12. Essen ohne Messer
Mein erstes Essen auf der Arbeit war eine kleine Überraschung für mich: während ich zuhause immer noch ein Messer bekommen habe, geht es dort etwas anders zu. Es wird nur Gabel oder Löffel benutzt und Fleisch einfach mit der Hand gegessen.
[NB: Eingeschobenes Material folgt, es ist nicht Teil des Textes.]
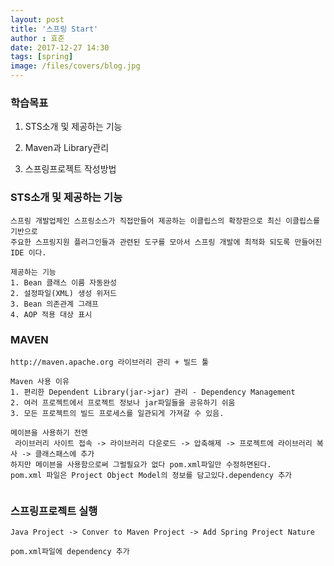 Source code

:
 ```yaml
---
layout: post
title: '스프링 Start'
author : 효준
date: 2017-12-27 14:30
tags: [spring]
image: /files/covers/blog.jpg
---
```


### 학습목표
1. STS소개 및 제공하는 기능

2. Maven과 Library관리

3. 스프링프로젝트 작성방법

### STS소개 및 제공하는 기능
```
스프링 개발업체인 스프링소스가 직접만들어 제공하는 이클립스의 확장판으로 최신 이클립스를 기반으로
주요한 스프링지원 플러그인들과 관련된 도구를 모아서 스프링 개발에 최적화 되도록 만들어진 IDE 이다.

제공하는 기능
1. Bean 클래스 이름 자동완성
2. 설정파일(XML) 생성 위저드
3. Bean 의존관계 그래프
4. AOP 적용 대상 표시

```

### MAVEN

```
http://maven.apache.org 라이브러리 관리 + 빌드 툴

Maven 사용 이유
1. 편리한 Dependent Library(jar->jar) 관리 - Dependency Management
2. 여러 프로젝트에서 프로젝트 정보나 jar파일들을 공유하기 쉬움
3. 모든 프로젝트의 빌드 프로세스를 일관되게 가져갈 수 있음.

메이븐을 사용하기 전엔 
 라이브러리 사이트 접속 -> 라이브러리 다운로드 -> 압축해제 -> 프로젝트에 라이브러리 복사 -> 클래스패스에 추가
하지만 메이븐을 사용함으로써 그럴필요가 없다 pom.xml파일만 수정하면된다.
pom.xml 파일은 Project Object Model의 정보를 담고있다.dependency 추가


```

### 스프링프로젝트 실행

```
Java Project -> Conver to Maven Project -> Add Spring Project Nature

pom.xml파일에 dependency 추가
``` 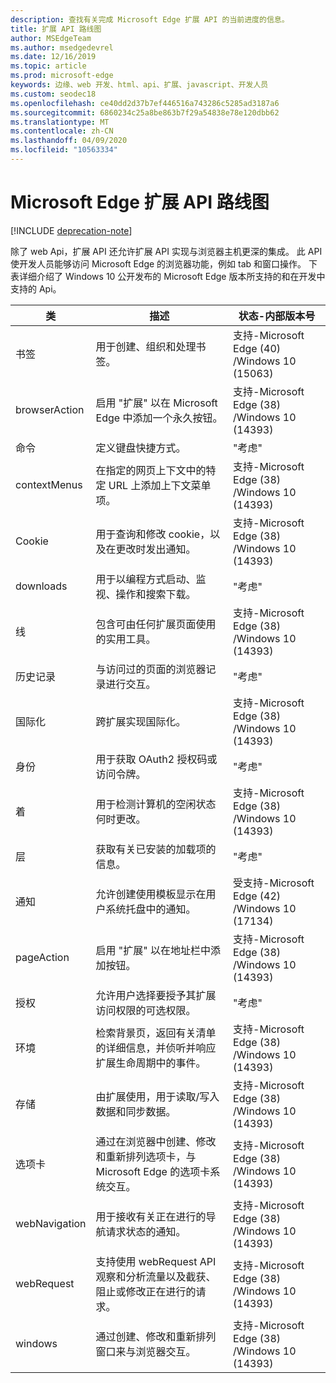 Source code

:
 ```yaml
---
description: 查找有关完成 Microsoft Edge 扩展 API 的当前进度的信息。
title: 扩展 API 路线图
author: MSEdgeTeam
ms.author: msedgedevrel
ms.date: 12/16/2019
ms.topic: article
ms.prod: microsoft-edge
keywords: 边缘、web 开发、html、api、扩展、javascript、开发人员
ms.custom: seodec18
ms.openlocfilehash: ce40dd2d37b7ef446516a743286c5285ad3187a6
ms.sourcegitcommit: 6860234c25a8be863b7f29a54838e78e120dbb62
ms.translationtype: MT
ms.contentlocale: zh-CN
ms.lasthandoff: 04/09/2020
ms.locfileid: "10563334"
---
```

# Microsoft Edge 扩展 API 路线图  

[!INCLUDE [deprecation-note](../includes/deprecation-note.md)]  

除了 web Api，扩展 API 还允许扩展 API 实现与浏览器主机更深的集成。 此 API 使开发人员能够访问 Microsoft Edge 的浏览器功能，例如 tab 和窗口操作。 下表详细介绍了 Windows 10 公开发布的 Microsoft Edge 版本所支持的和在开发中支持的 Api。


|     类     |                                                              描述                                                              |                状态-内部版本号                 |
|---------------|---------------------------------------------------------------------------------------------------------------------------------------|------------------------------------------------------|
|   书签   |                                          用于创建、组织和处理书签。                                          | 支持-Microsoft Edge (40) /Windows 10 (15063)  |
| browserAction |                                 启用 "扩展" 以在 Microsoft Edge 中添加一个永久按钮。                                  | 支持-Microsoft Edge (38) /Windows 10 (14393)  |
| 命令      |                                                      定义键盘快捷方式。                                                      | "考虑"
| contextMenus  |                           在指定的网页上下文中的特定 URL 上添加上下文菜单项。                            | 支持-Microsoft Edge (38) /Windows 10 (14393)  |
|    Cookie    |                                 用于查询和修改 cookie，以及在更改时发出通知。                                 | 支持-Microsoft Edge (38) /Windows 10 (14393)  |
|   downloads   |                           用于以编程方式启动、监视、操作和搜索下载。                           |                 "考虑"                  |
|   线   |                                      包含可由任何扩展页面使用的实用工具。                                       | 支持-Microsoft Edge (38) /Windows 10 (14393)  |
|    历史记录    |                                         与访问过的页面的浏览器记录进行交互。                                         |                 "考虑"                  |
|     国际化      |                                         跨扩展实现国际化。                                          | 支持-Microsoft Edge (38) /Windows 10 (14393)  |
|   身份    |                                       用于获取 OAuth2 授权码或访问令牌。                                       |                 "考虑"                  |
|     着      |                                       用于检测计算机的空闲状态何时更改。                                        | 支持-Microsoft Edge (38) /Windows 10 (14393)  |
|  层   |                                              获取有关已安装的加载项的信息。                                                |                 "考虑"                  |
| 通知 |                      允许创建使用模板显示在用户系统托盘中的通知。                      | 受支持-Microsoft Edge (42) /Windows 10 (17134)  |
|  pageAction   |                                      启用 "扩展" 以在地址栏中添加按钮。                                       | 支持-Microsoft Edge (38) /Windows 10 (14393)  |
|  授权  |                   允许用户选择要授予其扩展访问权限的可选权限。                   |                 "考虑"                  |
|    环境    | 检索背景页，返回有关清单的详细信息，并侦听并响应扩展生命周期中的事件。 | 支持-Microsoft Edge (38) /Windows 10 (14393)  |
|    存储    |                                      由扩展使用，用于读取/写入数据和同步数据。                                       | 支持-Microsoft Edge (38) /Windows 10 (14393)  |
|     选项卡      |                通过在浏览器中创建、修改和重新排列选项卡，与 Microsoft Edge 的选项卡系统交互。                | 支持-Microsoft Edge (38) /Windows 10 (14393)  |
| webNavigation |                           用于接收有关正在进行的导航请求状态的通知。                            | 支持-Microsoft Edge (38) /Windows 10 (14393)  |
|  webRequest   |        支持使用 webRequest API 观察和分析流量以及截获、阻止或修改正在进行的请求。        | 支持-Microsoft Edge (38) /Windows 10 (14393)  |
|    windows    |                              通过创建、修改和重新排列窗口来与浏览器交互。                              | 支持-Microsoft Edge (38) /Windows 10 (14393)  |

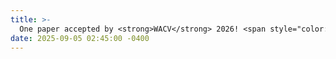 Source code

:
 ```yaml
---
title: >-
  One paper accepted by <strong>WACV</strong> 2026! <span style="color:red"><strong>Round 1 Acceptance (85/1329 ≈ 6.4%)</strong></span>
date: 2025-09-05 02:45:00 -0400
---
```

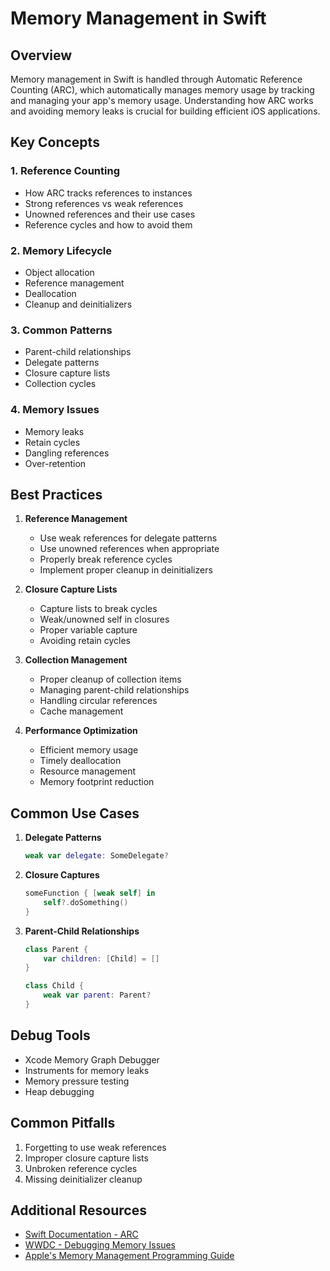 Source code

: # Memory Management in Swift

## Overview
Memory management in Swift is handled through Automatic Reference Counting (ARC), which automatically manages memory usage by tracking and managing your app's memory usage. Understanding how ARC works and avoiding memory leaks is crucial for building efficient iOS applications.

## Key Concepts

### 1. Reference Counting
- How ARC tracks references to instances
- Strong references vs weak references
- Unowned references and their use cases
- Reference cycles and how to avoid them

### 2. Memory Lifecycle
- Object allocation
- Reference management
- Deallocation
- Cleanup and deinitializers

### 3. Common Patterns
- Parent-child relationships
- Delegate patterns
- Closure capture lists
- Collection cycles

### 4. Memory Issues
- Memory leaks
- Retain cycles
- Dangling references
- Over-retention

## Best Practices

1. **Reference Management**
   - Use weak references for delegate patterns
   - Use unowned references when appropriate
   - Properly break reference cycles
   - Implement proper cleanup in deinitializers

2. **Closure Capture Lists**
   - Capture lists to break cycles
   - Weak/unowned self in closures
   - Proper variable capture
   - Avoiding retain cycles

3. **Collection Management**
   - Proper cleanup of collection items
   - Managing parent-child relationships
   - Handling circular references
   - Cache management

4. **Performance Optimization**
   - Efficient memory usage
   - Timely deallocation
   - Resource management
   - Memory footprint reduction

## Common Use Cases

1. **Delegate Patterns**
   ```swift
   weak var delegate: SomeDelegate?
   ```

2. **Closure Captures**
   ```swift
   someFunction { [weak self] in
       self?.doSomething()
   }
   ```

3. **Parent-Child Relationships**
   ```swift
   class Parent {
       var children: [Child] = []
   }
   
   class Child {
       weak var parent: Parent?
   }
   ```

## Debug Tools
- Xcode Memory Graph Debugger
- Instruments for memory leaks
- Memory pressure testing
- Heap debugging

## Common Pitfalls
1. Forgetting to use weak references
2. Improper closure capture lists
3. Unbroken reference cycles
4. Missing deinitializer cleanup

## Additional Resources
- [Swift Documentation - ARC](https://docs.swift.org/swift-book/LanguageGuide/AutomaticReferenceCounting.html)
- [WWDC - Debugging Memory Issues](https://developer.apple.com/videos/play/wwdc2020/10163/)
- [Apple's Memory Management Programming Guide](https://developer.apple.com/library/archive/documentation/Cocoa/Conceptual/MemoryMgmt/Articles/MemoryMgmt.html)  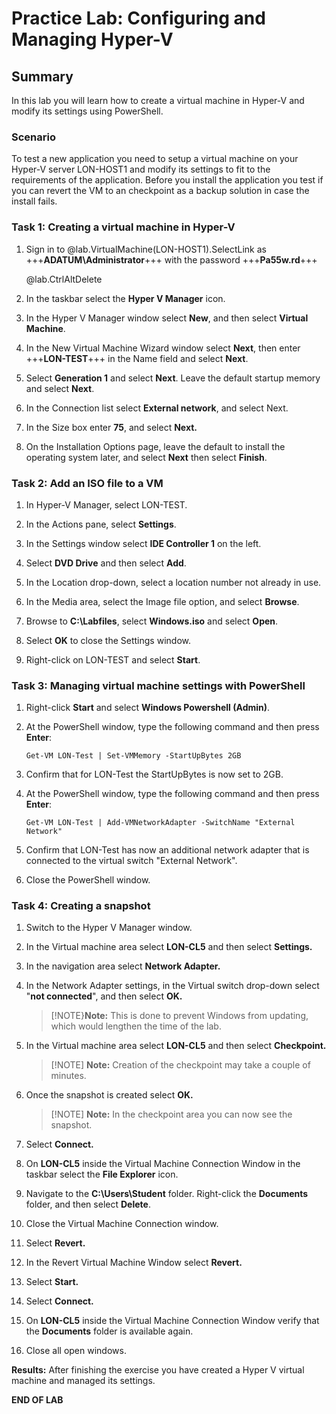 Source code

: # Practice Lab: Configuring and Managing Hyper-V

## Summary

In this lab you will learn how to create a virtual machine in Hyper-V and modify
its settings using PowerShell.


### Scenario

To test a new application you need to setup a virtual machine on your Hyper-V
server LON-HOST1 and modify its settings to fit to the requirements of the
application. Before you install the application you test if you can revert the
VM to an checkpoint as a backup solution in case the install fails.

 

### Task 1: Creating a virtual machine in Hyper-V

1.  Sign in to @lab.VirtualMachine(LON-HOST1).SelectLink as +++**ADATUM\\Administrator**+++ with the password
    +++**Pa55w.rd**+++
    
    @lab.CtrlAltDelete

2.  In the taskbar select the **Hyper V Manager** icon.

3.  In the Hyper V Manager window select **New**, and then select **Virtual
Machine**.

4.  In the New Virtual Machine Wizard window select **Next**, then enter
+++**LON-TEST**+++ in the Name field and select **Next**.

5.  Select **Generation 1** and select **Next**. Leave the default startup
memory and select **Next**.  

6. In the Connection list select **External network**, and select Next.

7.  In the Size box enter **75**, and select **Next.**

8.  On the Installation Options page, leave the default to install the operating
system later, and select **Next** then select **Finish**.

 

### Task 2: Add an ISO file to a VM

1.  In Hyper-V Manager, select LON-TEST.

2.  In the Actions pane, select **Settings**.

3.  In the Settings window select **IDE Controller 1** on the left.

4.  Select **DVD Drive** and then select **Add**.

5.  In the Location drop-down, select a location number not already in use.

6.  In the Media area, select the Image file option, and select **Browse**.

7.  Browse to **C:\\Labfiles**, select **Windows.iso** and select **Open**.

8.  Select **OK** to close the Settings window.

9.  Right-click on LON-TEST and select **Start**.

    

### Task 3: Managing virtual machine settings with PowerShell

1.  Right-click **Start** and select **Windows Powershell (Admin)**.

2.  At the PowerShell window, type the following command and then press
**Enter**:

    ```
    Get-VM LON-Test | Set-VMMemory -StartUpBytes 2GB
    ```

1.  Confirm that for LON-Test the StartUpBytes is now set to 2GB.

2.  At the PowerShell window, type the following command and then press
**Enter**:

    ```
    Get-VM LON-Test | Add-VMNetworkAdapter -SwitchName "External Network"
    ```

1.  Confirm that LON-Test has now an additional network adapter that is
connected to the virtual switch "External Network".

2.  Close the PowerShell window.

 

### Task 4: Creating a snapshot

1.  Switch to the Hyper V Manager window.

2.  In the Virtual machine area select **LON-CL5** and then select **Settings.**

3.  In the navigation area select **Network Adapter.**

4.  In the Network Adapter settings, in the Virtual switch drop-down select
"**not connected**", and then select **OK.**  

    >[!NOTE}**Note:** This is done to prevent Windows from updating, which would
lengthen the time of the lab.

5.  In the Virtual machine area select **LON-CL5** and then select
**Checkpoint.**  


    >[!NOTE] **Note:** Creation of the checkpoint may take a couple of minutes.

6.  Once the snapshot is created select **OK.**  

    >[!NOTE] **Note:** In the checkpoint area you can now see the snapshot.

7.  Select **Connect.**

8.  On **LON-CL5** inside the Virtual Machine Connection Window in the taskbar
select the **File Explorer** icon.

9.  Navigate to the **C:\\Users\\Student** folder. Right-click the **Documents**
folder, and then select **Delete**.

10. Close the Virtual Machine Connection window.

11. Select **Revert.**

12. In the Revert Virtual Machine Window select **Revert.**

13. Select **Start.**

14. Select **Connect.**

15. On **LON-CL5** inside the Virtual Machine Connection Window verify that the
**Documents** folder is available again.

16. Close all open windows.

 

**Results:** After finishing the exercise you have created a Hyper V virtual
machine and managed its settings.

**END OF LAB**
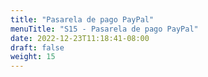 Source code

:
 ```yaml
---
title: "Pasarela de pago PayPal"
menuTitle: "S15 - Pasarela de pago PayPal"
date: 2022-12-23T11:18:41-08:00
draft: false
weight: 15
---
```

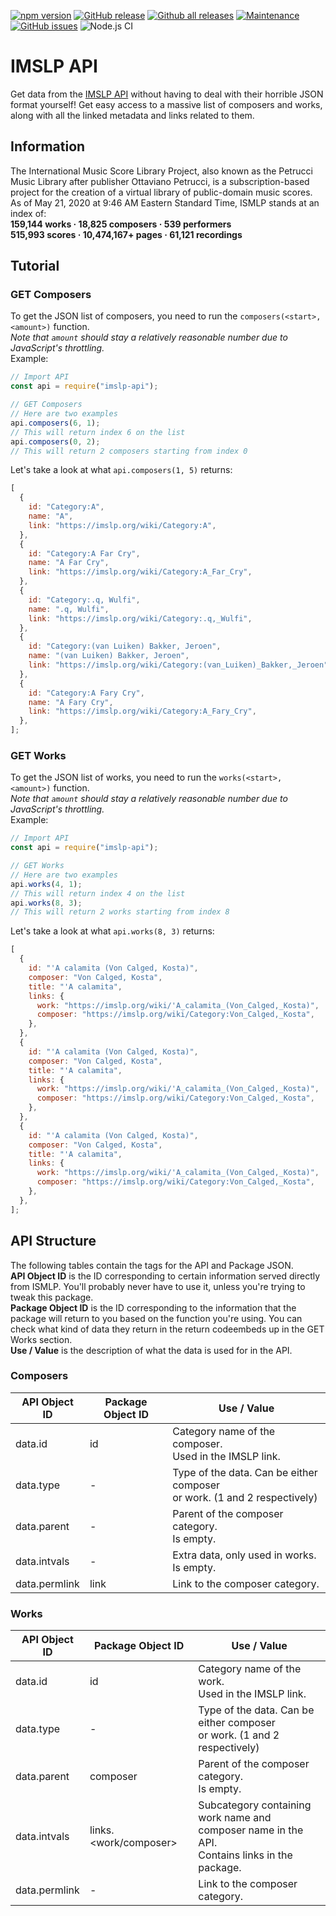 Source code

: [![npm version](https://badge.fury.io/js/imslp-api.svg)](https://badge.fury.io/js/imslp-api)
[![GitHub release](https://img.shields.io/github/release/Naereen/StrapDown.js.svg)](https://GitHub.com/josefleventon/imslp-api/releases)
[![Github all releases](https://img.shields.io/github/downloads/Naereen/StrapDown.js/total.svg)](https://GitHub.com/josefleventon/imslp-api/release)
[![Maintenance](https://img.shields.io/badge/Maintained%3F-yes-green.svg)](https://GitHub.com/josefleventon/imslp-api/graphs/commit-activity)
[![GitHub issues](https://img.shields.io/github/issues/Naereen/StrapDown.js.svg)](https://GitHub.com/josefleventon/imslp-api/issues)
![Node.js CI](https://github.com/josefleventon/imslp-api/workflows/Node.js%20CI/badge.svg)

# IMSLP API

Get data from the [IMSLP API](https://imslp.org/wiki/IMSLP:API) without having to deal with their horrible JSON format yourself! Get easy access to a massive list of composers and works, along with all the linked metadata and links related to them.

## Information

The International Music Score Library Project, also known as the Petrucci Music Library after publisher Ottaviano Petrucci, is a subscription-based project for the creation of a virtual library of public-domain music scores.<br> As of May 21, 2020 at 9:46 AM Eastern Standard Time, ISMLP stands at an index of:<br>
**159,144 works · 18,825 composers · 539 performers**<br>
**515,993 scores · 10,474,167+ pages · 61,121 recordings**<br>

## Tutorial

### GET Composers

To get the JSON list of composers, you need to run the `composers(<start>, <amount>)` function.<br>
_Note that `amount` should stay a relatively reasonable number due to JavaScript's throttling._<br>
Example:

```js
// Import API
const api = require("imslp-api");

// GET Composers
// Here are two examples
api.composers(6, 1);
// This will return index 6 on the list
api.composers(0, 2);
// This will return 2 composers starting from index 0
```

Let's take a look at what `api.composers(1, 5)` returns:

```js
[
  {
    id: "Category:A",
    name: "A",
    link: "https://imslp.org/wiki/Category:A",
  },
  {
    id: "Category:A Far Cry",
    name: "A Far Cry",
    link: "https://imslp.org/wiki/Category:A_Far_Cry",
  },
  {
    id: "Category:.q, Wulfi",
    name: ".q, Wulfi",
    link: "https://imslp.org/wiki/Category:.q,_Wulfi",
  },
  {
    id: "Category:(van Luiken) Bakker, Jeroen",
    name: "(van Luiken) Bakker, Jeroen",
    link: "https://imslp.org/wiki/Category:(van_Luiken)_Bakker,_Jeroen",
  },
  {
    id: "Category:A Fary Cry",
    name: "A Fary Cry",
    link: "https://imslp.org/wiki/Category:A_Fary_Cry",
  },
];
```

### GET Works

To get the JSON list of works, you need to run the `works(<start>, <amount>)` function.<br>
_Note that `amount` should stay a relatively reasonable number due to JavaScript's throttling._<br>
Example:

```js
// Import API
const api = require("imslp-api");

// GET Works
// Here are two examples
api.works(4, 1);
// This will return index 4 on the list
api.works(8, 3);
// This will return 2 works starting from index 8
```

Let's take a look at what `api.works(8, 3)` returns:

```js
[
  {
    id: "'A calamita (Von Calged, Kosta)",
    composer: "Von Calged, Kosta",
    title: "'A calamita",
    links: {
      work: "https://imslp.org/wiki/'A_calamita_(Von_Calged,_Kosta)",
      composer: "https://imslp.org/wiki/Category:Von_Calged,_Kosta",
    },
  },
  {
    id: "'A calamita (Von Calged, Kosta)",
    composer: "Von Calged, Kosta",
    title: "'A calamita",
    links: {
      work: "https://imslp.org/wiki/'A_calamita_(Von_Calged,_Kosta)",
      composer: "https://imslp.org/wiki/Category:Von_Calged,_Kosta",
    },
  },
  {
    id: "'A calamita (Von Calged, Kosta)",
    composer: "Von Calged, Kosta",
    title: "'A calamita",
    links: {
      work: "https://imslp.org/wiki/'A_calamita_(Von_Calged,_Kosta)",
      composer: "https://imslp.org/wiki/Category:Von_Calged,_Kosta",
    },
  },
];
```

## API Structure

The following tables contain the tags for the API and Package JSON.<br>
**API Object ID** is the ID corresponding to certain information served directly from ISMLP. You'll probably never have to use it, unless you're trying to tweak this package.<br>
**Package Object ID** is the ID corresponding to the information that the package will return to you based on the function you're using. You can check what kind of data they return in the return codeembeds up in the GET Works section.<br>
**Use / Value** is the description of what the data is used for in the API.<br>

### Composers

| API Object ID | Package Object ID | Use / Value                                                                 |
| ------------- | ----------------- | --------------------------------------------------------------------------- |
| data.id       | id                | Category name of the composer.<br>Used in the IMSLP link.                   |
| data.type     | -                 | Type of the data. Can be either composer<br>or work. (1 and 2 respectively) |
| data.parent   | -                 | Parent of the composer category.<br>Is empty.                               |
| data.intvals  | -                 | Extra data, only used in works.<br>Is empty.                                |
| data.permlink | link              | Link to the composer category.                                              |

### Works

| API Object ID | Package Object ID     | Use / Value                                                                                         |
| ------------- | --------------------- | --------------------------------------------------------------------------------------------------- |
| data.id       | id                    | Category name of the work.<br>Used in the IMSLP link.                                               |
| data.type     | -                     | Type of the data. Can be either composer<br>or work. (1 and 2 respectively)                         |
| data.parent   | composer              | Parent of the composer category.<br>Is empty.                                                       |
| data.intvals  | links.<work/composer> | Subcategory containing work name and<br>composer name in the API.<br>Contains links in the package. |
| data.permlink | -                     | Link to the composer category.                                                                      |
Danach sind die Hände meistens fettig und schmutzig, was ich echt seltsam fand, aber ich arbeite daran, mich da etwas geschickter anzustellen.

  
13. Direktheit bei Aussehen
In Deutschland ist es sehr unhöflich, hier muss man sich aber nicht angegriffen fühlen, wenn man als dick und klein beschrieben wird oder Kommentare kommen wie: "Du wirst hier echt zunehmen", oder "Du hast schon zugenommen".


14. Gastfreundlichkeit
Immer, wenn ich bisher in einem anderen Haus zu Besuch war, war ich von der großen Gastfreundlichkeit überrascht. Es wird alles dafür getan, dass man sich wohl fühlt, und ich hatte immer das Gefühl, man freut sich über meinen Besuch. Viele Panameños wollen auch Ausflüge mit mir machen und mir etwas von Panama zeigen, ob das dann aber klappt, ist immer noch eine andere Frage.

  
15. Spontanität
Panameños sind wirklich spontan, und oft werden Dinge auf den letzten Drücker geplant oder nochmal verändert. Die Arbeitskollegin fragt einen Tag vorher, ob wir am nächsten Tag mit ihr Kaffee trinken wollen, meine Gastschwester verkauft einen Tag vor ihrer Studienreise noch Essen, um Geld zu sammeln, und mein Gastbruder fragt mich 10 Minuten, bevor wir aufbrechen, ob wir nicht ins Kino gehen wollen. Planen ist hier echt schwierig und wird meistens nur unter den deutschen Freiwilligen gemacht. Bei Reisen ist das aber nochmal etwas anderes, glaube ich.

Am Wochenende war ich übrigens mit ein paar Freiwilligen in Playa Venao, ein Strand auf der Halbinsel Panamas, etwa vier Stunden von Penonomé entfernt. Panama hat nämlich auch eine sehr andere Landschaft als Deutschland :)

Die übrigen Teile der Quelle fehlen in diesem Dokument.